Dr. Ian Malcolm uses this comparison when he is trying to explain chaos theory. Just as a day can start out with plans to do one thing and wind up with that one thing being the most important thing that didn’t get done in the face of a dozen less important things getting done, so does life tend to become a chaotic miasma rather than a sturdy bridge over the swamp below. Chaos theory is all about expanding outward from the minimal to the maximum and his comparison put that reality into perspective.
Pool ball
The pool ball being hit by the cue and caroming off other balls and banking off the sides of the table becomes a metaphor for the way that that chaos theory works. Even the most seemingly predictable effects of a single consequence are in fact utterly held hostage by chance and randomness.
Like a bird
Jurassic Park was the first exposure to most people outside the world of science to the concept that extinct dinosaurs may be related to modern day birds.

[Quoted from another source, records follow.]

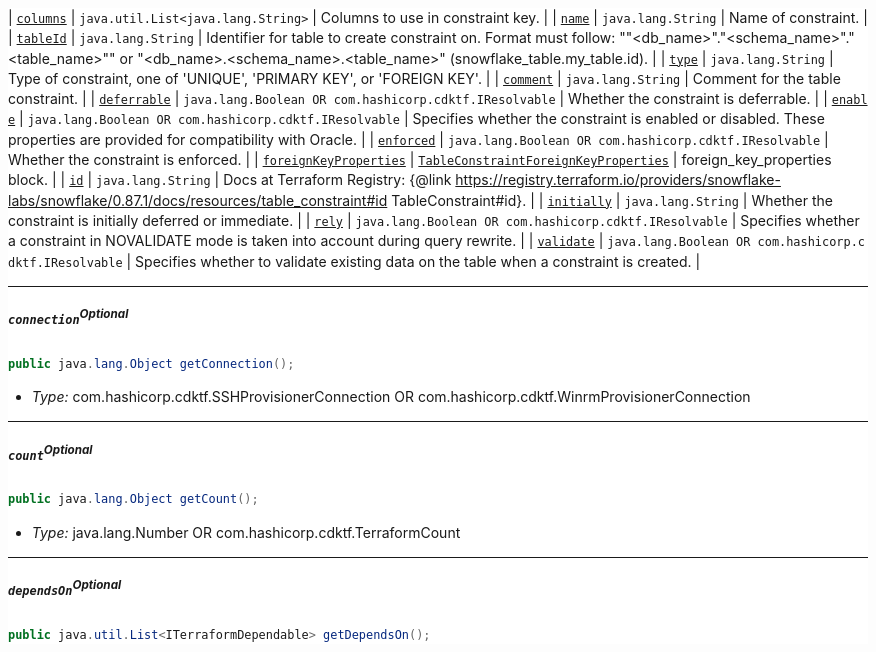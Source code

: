 | <code><a href="#@cdktf/provider-snowflake.tableConstraint.TableConstraintConfig.property.columns">columns</a></code> | <code>java.util.List<java.lang.String></code> | Columns to use in constraint key. |
| <code><a href="#@cdktf/provider-snowflake.tableConstraint.TableConstraintConfig.property.name">name</a></code> | <code>java.lang.String</code> | Name of constraint. |
| <code><a href="#@cdktf/provider-snowflake.tableConstraint.TableConstraintConfig.property.tableId">tableId</a></code> | <code>java.lang.String</code> | Identifier for table to create constraint on. Format must follow: "\"&lt;db_name&gt;\".\"&lt;schema_name&gt;\".\"&lt;table_name&gt;\"" or "&lt;db_name&gt;.&lt;schema_name&gt;.&lt;table_name&gt;" (snowflake_table.my_table.id). |
| <code><a href="#@cdktf/provider-snowflake.tableConstraint.TableConstraintConfig.property.type">type</a></code> | <code>java.lang.String</code> | Type of constraint, one of 'UNIQUE', 'PRIMARY KEY', or 'FOREIGN KEY'. |
| <code><a href="#@cdktf/provider-snowflake.tableConstraint.TableConstraintConfig.property.comment">comment</a></code> | <code>java.lang.String</code> | Comment for the table constraint. |
| <code><a href="#@cdktf/provider-snowflake.tableConstraint.TableConstraintConfig.property.deferrable">deferrable</a></code> | <code>java.lang.Boolean OR com.hashicorp.cdktf.IResolvable</code> | Whether the constraint is deferrable. |
| <code><a href="#@cdktf/provider-snowflake.tableConstraint.TableConstraintConfig.property.enable">enable</a></code> | <code>java.lang.Boolean OR com.hashicorp.cdktf.IResolvable</code> | Specifies whether the constraint is enabled or disabled. These properties are provided for compatibility with Oracle. |
| <code><a href="#@cdktf/provider-snowflake.tableConstraint.TableConstraintConfig.property.enforced">enforced</a></code> | <code>java.lang.Boolean OR com.hashicorp.cdktf.IResolvable</code> | Whether the constraint is enforced. |
| <code><a href="#@cdktf/provider-snowflake.tableConstraint.TableConstraintConfig.property.foreignKeyProperties">foreignKeyProperties</a></code> | <code><a href="#@cdktf/provider-snowflake.tableConstraint.TableConstraintForeignKeyProperties">TableConstraintForeignKeyProperties</a></code> | foreign_key_properties block. |
| <code><a href="#@cdktf/provider-snowflake.tableConstraint.TableConstraintConfig.property.id">id</a></code> | <code>java.lang.String</code> | Docs at Terraform Registry: {@link https://registry.terraform.io/providers/snowflake-labs/snowflake/0.87.1/docs/resources/table_constraint#id TableConstraint#id}. |
| <code><a href="#@cdktf/provider-snowflake.tableConstraint.TableConstraintConfig.property.initially">initially</a></code> | <code>java.lang.String</code> | Whether the constraint is initially deferred or immediate. |
| <code><a href="#@cdktf/provider-snowflake.tableConstraint.TableConstraintConfig.property.rely">rely</a></code> | <code>java.lang.Boolean OR com.hashicorp.cdktf.IResolvable</code> | Specifies whether a constraint in NOVALIDATE mode is taken into account during query rewrite. |
| <code><a href="#@cdktf/provider-snowflake.tableConstraint.TableConstraintConfig.property.validate">validate</a></code> | <code>java.lang.Boolean OR com.hashicorp.cdktf.IResolvable</code> | Specifies whether to validate existing data on the table when a constraint is created. |

---

##### `connection`<sup>Optional</sup> <a name="connection" id="@cdktf/provider-snowflake.tableConstraint.TableConstraintConfig.property.connection"></a>

```java
public java.lang.Object getConnection();
```

- *Type:* com.hashicorp.cdktf.SSHProvisionerConnection OR com.hashicorp.cdktf.WinrmProvisionerConnection

---

##### `count`<sup>Optional</sup> <a name="count" id="@cdktf/provider-snowflake.tableConstraint.TableConstraintConfig.property.count"></a>

```java
public java.lang.Object getCount();
```

- *Type:* java.lang.Number OR com.hashicorp.cdktf.TerraformCount

---

##### `dependsOn`<sup>Optional</sup> <a name="dependsOn" id="@cdktf/provider-snowflake.tableConstraint.TableConstraintConfig.property.dependsOn"></a>

```java
public java.util.List<ITerraformDependable> getDependsOn();
```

Several times throughout the novel the actions or behavior or physique of a dinosaur is compared to something that is like a bird.
A born showman
The lawyer, Gennaro, reduces Hammond to a stereotypical metaphor, but it is worthy and important. Hammond is no scientist and he’s not even a businessman. He’s a huckster, a snake oil salesman. Of course, the metaphor is woefully inadequate: showmen are not born; they are made.
Like the snort of a very large horse
The simile is the best friend of the writer faced with describing to his readers something that nobody anywhere has ever heard or seen before .Most people can recognized what the snort of a horse sounds like even if they have only heard it on TV or at the movies. When describing the sound dinosaurs make the writer is forced to choose between two paths: onomatopoeia or similes. Throughout the book, Crichton continually shows a preference for the latter.